Source texts of formatted documents:
=== Section Start ===

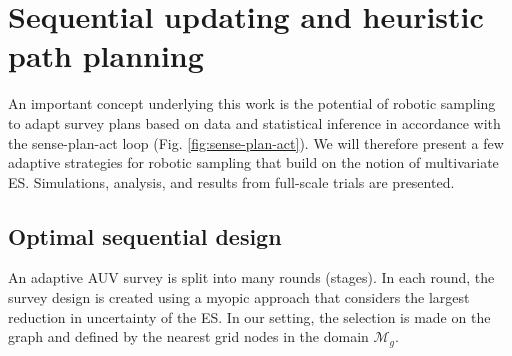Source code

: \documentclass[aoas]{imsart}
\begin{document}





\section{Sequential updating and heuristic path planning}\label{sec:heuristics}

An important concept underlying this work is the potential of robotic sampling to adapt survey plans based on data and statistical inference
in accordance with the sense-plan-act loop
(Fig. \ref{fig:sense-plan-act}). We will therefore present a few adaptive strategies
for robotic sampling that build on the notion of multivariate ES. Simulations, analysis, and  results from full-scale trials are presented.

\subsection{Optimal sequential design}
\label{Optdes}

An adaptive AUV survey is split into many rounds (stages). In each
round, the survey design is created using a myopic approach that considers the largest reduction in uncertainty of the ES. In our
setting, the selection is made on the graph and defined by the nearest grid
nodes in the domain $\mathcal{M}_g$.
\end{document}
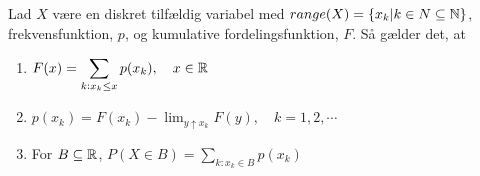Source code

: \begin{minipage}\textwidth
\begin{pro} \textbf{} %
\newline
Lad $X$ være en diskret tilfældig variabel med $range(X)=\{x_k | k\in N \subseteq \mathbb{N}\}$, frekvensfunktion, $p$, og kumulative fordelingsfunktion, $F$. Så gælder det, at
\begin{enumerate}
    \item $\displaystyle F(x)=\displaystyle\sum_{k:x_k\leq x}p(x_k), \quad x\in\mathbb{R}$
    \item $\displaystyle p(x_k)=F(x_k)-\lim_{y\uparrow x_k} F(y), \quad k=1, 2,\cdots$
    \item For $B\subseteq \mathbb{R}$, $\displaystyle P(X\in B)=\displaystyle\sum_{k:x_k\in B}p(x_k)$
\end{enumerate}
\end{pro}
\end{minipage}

=== Section End ===
=== Section Start ===

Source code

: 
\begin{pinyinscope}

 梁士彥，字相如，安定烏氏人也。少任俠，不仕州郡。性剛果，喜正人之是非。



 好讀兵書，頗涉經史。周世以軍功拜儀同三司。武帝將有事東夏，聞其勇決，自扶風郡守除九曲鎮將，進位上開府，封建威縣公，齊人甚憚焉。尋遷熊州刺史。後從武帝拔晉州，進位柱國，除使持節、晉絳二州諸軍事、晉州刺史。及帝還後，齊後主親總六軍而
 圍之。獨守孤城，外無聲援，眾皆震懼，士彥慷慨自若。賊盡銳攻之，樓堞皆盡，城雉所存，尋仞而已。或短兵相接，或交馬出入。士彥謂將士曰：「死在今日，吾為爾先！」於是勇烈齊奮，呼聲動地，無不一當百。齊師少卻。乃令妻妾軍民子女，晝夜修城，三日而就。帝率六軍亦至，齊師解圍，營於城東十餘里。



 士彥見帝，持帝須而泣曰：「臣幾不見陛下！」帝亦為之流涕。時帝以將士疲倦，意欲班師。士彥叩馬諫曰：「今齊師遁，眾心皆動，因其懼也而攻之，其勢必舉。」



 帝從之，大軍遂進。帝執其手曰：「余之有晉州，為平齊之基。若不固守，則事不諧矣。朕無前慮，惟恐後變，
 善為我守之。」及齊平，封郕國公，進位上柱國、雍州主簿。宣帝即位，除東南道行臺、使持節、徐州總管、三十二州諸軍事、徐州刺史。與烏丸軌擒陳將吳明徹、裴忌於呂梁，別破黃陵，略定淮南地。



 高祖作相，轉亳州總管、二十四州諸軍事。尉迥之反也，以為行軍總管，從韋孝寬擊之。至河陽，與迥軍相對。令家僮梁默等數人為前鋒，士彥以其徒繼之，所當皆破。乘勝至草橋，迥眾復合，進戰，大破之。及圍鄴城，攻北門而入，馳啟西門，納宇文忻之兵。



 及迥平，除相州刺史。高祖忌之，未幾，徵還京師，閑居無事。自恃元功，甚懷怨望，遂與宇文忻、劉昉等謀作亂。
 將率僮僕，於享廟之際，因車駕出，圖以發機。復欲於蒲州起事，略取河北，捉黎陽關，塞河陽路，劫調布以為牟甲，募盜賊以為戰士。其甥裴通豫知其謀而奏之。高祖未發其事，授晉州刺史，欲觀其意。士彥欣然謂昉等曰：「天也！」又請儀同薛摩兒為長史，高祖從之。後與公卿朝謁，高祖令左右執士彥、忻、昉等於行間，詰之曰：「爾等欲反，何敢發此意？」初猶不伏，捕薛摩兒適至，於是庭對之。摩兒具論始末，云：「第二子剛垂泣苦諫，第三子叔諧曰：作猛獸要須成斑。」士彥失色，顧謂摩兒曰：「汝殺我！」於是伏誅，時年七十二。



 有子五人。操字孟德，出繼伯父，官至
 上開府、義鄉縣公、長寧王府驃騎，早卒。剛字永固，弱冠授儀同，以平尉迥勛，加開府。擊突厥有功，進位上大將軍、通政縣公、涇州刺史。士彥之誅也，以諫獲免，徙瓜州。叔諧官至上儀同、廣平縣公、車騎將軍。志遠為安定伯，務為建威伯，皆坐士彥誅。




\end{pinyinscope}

=== Section End ===

◆ INSTRUCTIONS FOR THE TASK ◆
Copy out every line of the data that includes the word "adaptive".

◆ EXERCISE RESPONSE ◆
(Fig. \ref{fig:sense-plan-act}). We will therefore present a few adaptive strategies
An adaptive AUV survey is split into many rounds (stages). In each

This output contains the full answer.